Pedagogical Core: These four courses make up the courses you will take Junior and Senior year with your cohort for Urban Teaching.

  1. Multicultural Pedagogy (Junior Fall): This course focuses on “methods” for teaching—pedagogical methods, context, students, and content. This course especially focuses on multicultural teaching practices, and differentiating instruction for ELL students and students with disabilities. You are placed in a school where you conduct 50 hours of fieldwork, mostly observing and small-group work. This course is combined with elementary and secondary students, and you get to hear and think about both ages.
  2. Inclusive Approaches to Teaching Literacy: Theory and Practice (Junior Spring): This course focuses on teaching literacy, and the different schools of thought with teaching literacy. We explore teaching literacy in K-12 for students with disabilities, multilingual learners, and students from diverse cultural backgrounds. You continue your fieldwork placement from last semester, and have 50 more hours of fieldwork focused on literacy interventions.
  3. Critical Inquiry in Urban Teaching (Senior Fall): This course is about critical inquiry and reflection in the classroom. You are placed in fieldwork that you will then do your student teaching in, and you design a critical inquiry project to do data-driven interventions in your classroom. You attend your fieldwork once a week.
  4. Student Teaching in Urban Schools (Senior Spring): This course is your student teaching placement for your teaching certification, and you teach at your school five days a week, full time. You continue discussing lesson planning, assessments, meeting the needs of diverse learners, and what it’s like to be a student teacher. This is taken the spring of your senior year, and you only are allowed to take one other course. It’s not a traditional senior year spring, but after finishing this course (and the other requirements), you will be a certified teacher!

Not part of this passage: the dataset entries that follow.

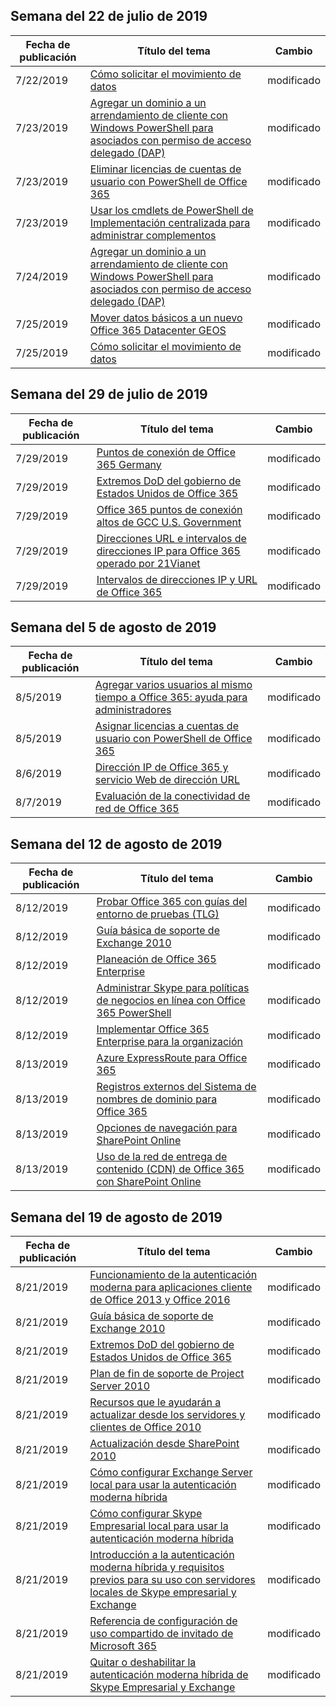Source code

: <!-- This file is generated automatically each week. Changes made to this file will be overwritten.-->




## <a name="week-of-july-22-2019"></a>Semana del 22 de julio de 2019


| Fecha de publicación |Título del tema | Cambio |
|------|------------|--------|
| 7/22/2019 | [Cómo solicitar el movimiento de datos](/Office365/Enterprise/request-your-data-move) | modificado |
| 7/23/2019 | [Agregar un dominio a un arrendamiento de cliente con Windows PowerShell para asociados con permiso de acceso delegado (DAP)](/Office365/Enterprise/powershell/add-a-domain-to-a-client-tenancy-with-windows-powershell-for-delegated-access-pe) | modificado |
| 7/23/2019 | [Eliminar licencias de cuentas de usuario con PowerShell de Office 365](/Office365/Enterprise/powershell/remove-licenses-from-user-accounts-with-office-365-powershell) | modificado |
| 7/23/2019 | [Usar los cmdlets de PowerShell de Implementación centralizada para administrar complementos](/Office365/Enterprise/use-the-centralized-deployment-powershell-cmdlets-to-manage-add-ins) | modificado |
| 7/24/2019 | [Agregar un dominio a un arrendamiento de cliente con Windows PowerShell para asociados con permiso de acceso delegado (DAP)](/Office365/Enterprise/powershell/add-a-domain-to-a-client-tenancy-with-windows-powershell-for-delegated-access-pe) | modificado |
| 7/25/2019 | [Mover datos básicos a un nuevo Office 365 Datacenter GEOS](/Office365/Enterprise/moving-data-to-new-datacenter-geos) | modificado |
| 7/25/2019 | [Cómo solicitar el movimiento de datos](/Office365/Enterprise/request-your-data-move) | modificado |


## <a name="week-of-july-29-2019"></a>Semana del 29 de julio de 2019


| Fecha de publicación |Título del tema | Cambio |
|------|------------|--------|
| 7/29/2019 | [Puntos de conexión de Office 365 Germany](/Office365/Enterprise/office-365-germany-endpoints) | modificado |
| 7/29/2019 | [Extremos DoD del gobierno de Estados Unidos de Office 365](/Office365/Enterprise/office-365-u-s-government-dod-endpoints) | modificado |
| 7/29/2019 | [Office 365 puntos de conexión altos de GCC U.S. Government](/Office365/Enterprise/office-365-u-s-government-gcc-high-endpoints) | modificado |
| 7/29/2019 | [Direcciones URL e intervalos de direcciones IP para Office 365 operado por 21Vianet](/Office365/Enterprise/urls-and-ip-address-ranges-21vianet) | modificado |
| 7/29/2019 | [Intervalos de direcciones IP y URL de Office 365](/Office365/Enterprise/urls-and-ip-address-ranges) | modificado |


## <a name="week-of-august-05-2019"></a>Semana del 5 de agosto de 2019


| Fecha de publicación |Título del tema | Cambio |
|------|------------|--------|
| 8/5/2019 | [Agregar varios usuarios al mismo tiempo a Office 365: ayuda para administradores](/Office365/Enterprise/add-several-users-at-the-same-time) | modificado |
| 8/5/2019 | [Asignar licencias a cuentas de usuario con PowerShell de Office 365](/Office365/Enterprise/powershell/assign-licenses-to-user-accounts-with-office-365-powershell) | modificado |
| 8/6/2019 | [Dirección IP de Office 365 y servicio Web de dirección URL](/Office365/Enterprise/office-365-ip-web-service) | modificado |
| 8/7/2019 | [Evaluación de la conectividad de red de Office 365](/Office365/Enterprise/assessing-network-connectivity) | modificado |


## <a name="week-of-august-12-2019"></a>Semana del 12 de agosto de 2019


| Fecha de publicación |Título del tema | Cambio |
|------|------------|--------|
| 8/12/2019 | [Probar Office 365 con guías del entorno de pruebas (TLG)](/Office365/Enterprise/cloud-adoption-test-lab-guides-tlgs) | modificado |
| 8/12/2019 | [Guía básica de soporte de Exchange 2010](/Office365/Enterprise/exchange-2010-end-of-support) | modificado |
| 8/12/2019 | [Planeación de Office 365 Enterprise](/Office365/Enterprise/get-your-organization-ready-for-office-365) | modificado |
| 8/12/2019 | [Administrar Skype para políticas de negocios en línea con Office 365 PowerShell](/Office365/Enterprise/powershell/manage-skype-for-business-online-policies-with-office-365-powershell) | modificado |
| 8/12/2019 | [Implementar Office 365 Enterprise para la organización](/Office365/Enterprise/setup-overview-for-enterprises) | modificado |
| 8/13/2019 | [Azure ExpressRoute para Office 365](/Office365/Enterprise/azure-expressroute) | modificado |
| 8/13/2019 | [Registros externos del Sistema de nombres de dominio para Office 365](/Office365/Enterprise/external-domain-name-system-records) | modificado |
| 8/13/2019 | [Opciones de navegación para SharePoint Online](/Office365/Enterprise/navigation-options-for-sharepoint-online) | modificado |
| 8/13/2019 | [Uso de la red de entrega de contenido (CDN) de Office 365 con SharePoint Online](/Office365/Enterprise/use-office-365-cdn-with-spo) | modificado |


## <a name="week-of-august-19-2019"></a>Semana del 19 de agosto de 2019


| Fecha de publicación |Título del tema | Cambio |
|------|------------|--------|
| 8/21/2019 | [Funcionamiento de la autenticación moderna para aplicaciones cliente de Office 2013 y Office 2016](/Office365/Enterprise/modern-auth-for-office-2013-and-2016) | modificado |
| 8/21/2019 | [Guía básica de soporte de Exchange 2010](/Office365/Enterprise/exchange-2010-end-of-support) | modificado |
| 8/21/2019 | [Extremos DoD del gobierno de Estados Unidos de Office 365](/Office365/Enterprise/office-365-u-s-government-dod-endpoints) | modificado |
| 8/21/2019 | [Plan de fin de soporte de Project Server 2010](/Office365/Enterprise/project-server-2010-end-of-support) | modificado |
| 8/21/2019 | [Recursos que le ayudarán a actualizar desde los servidores y clientes de Office 2010](/Office365/Enterprise/upgrade-from-office-2010-servers-and-products) | modificado |
| 8/21/2019 | [Actualización desde SharePoint 2010](/Office365/Enterprise/upgrade-from-sharepoint-2010) | modificado |
| 8/21/2019 | [Cómo configurar Exchange Server local para usar la autenticación moderna híbrida](/Office365/Enterprise/configure-exchange-server-for-hybrid-modern-authentication) | modificado |
| 8/21/2019 | [Cómo configurar Skype Empresarial local para usar la autenticación moderna híbrida](/Office365/Enterprise/configure-skype-for-business-for-hybrid-modern-authentication) | modificado |
| 8/21/2019 | [Introducción a la autenticación moderna híbrida y requisitos previos para su uso con servidores locales de Skype empresarial y Exchange](/Office365/Enterprise/hybrid-modern-auth-overview) | modificado |
| 8/21/2019 | [Referencia de configuración de uso compartido de invitado de Microsoft 365](/Office365/Enterprise/microsoft-365-guest-settings) | modificado |
| 8/21/2019 | [Quitar o deshabilitar la autenticación moderna híbrida de Skype Empresarial y Exchange](/Office365/Enterprise/remove-or-disable-hybrid-modern-authentication-from-skype-for-business-and-excha) | modificado |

More information can be found on the Barnard Education website and @barnardeducation on Instagram.

Student Experiences:

This program is certainly a lot—time-wise, fieldwork-wise, and course planning wise. However, it IS doable, and it is incredibly rewarding. It is so incredible to be placed in fieldwork around NYC in order to understand the city better, to form relationships with students, and to understand education in a real-world context. I find we’re able to reckon with educational theory and the system in practice, in ways that non-urban teaching courses do not.

The education department is uniquely wonderful. The professors are SO kind, supportive, and knowledgeable, and they have experiences teaching in education that they bring into the classroom.

Also, not everyone in the program wants to teach all their life—many of us do not! This certification lasts 5 years before you need to get a higher degree, and many students have other areas we want to go into after we teach.

Oh, and, don’t let the “minor” label throw you off. This is more than a major. But then you don’t need to pay more to get another degree for a teaching certification!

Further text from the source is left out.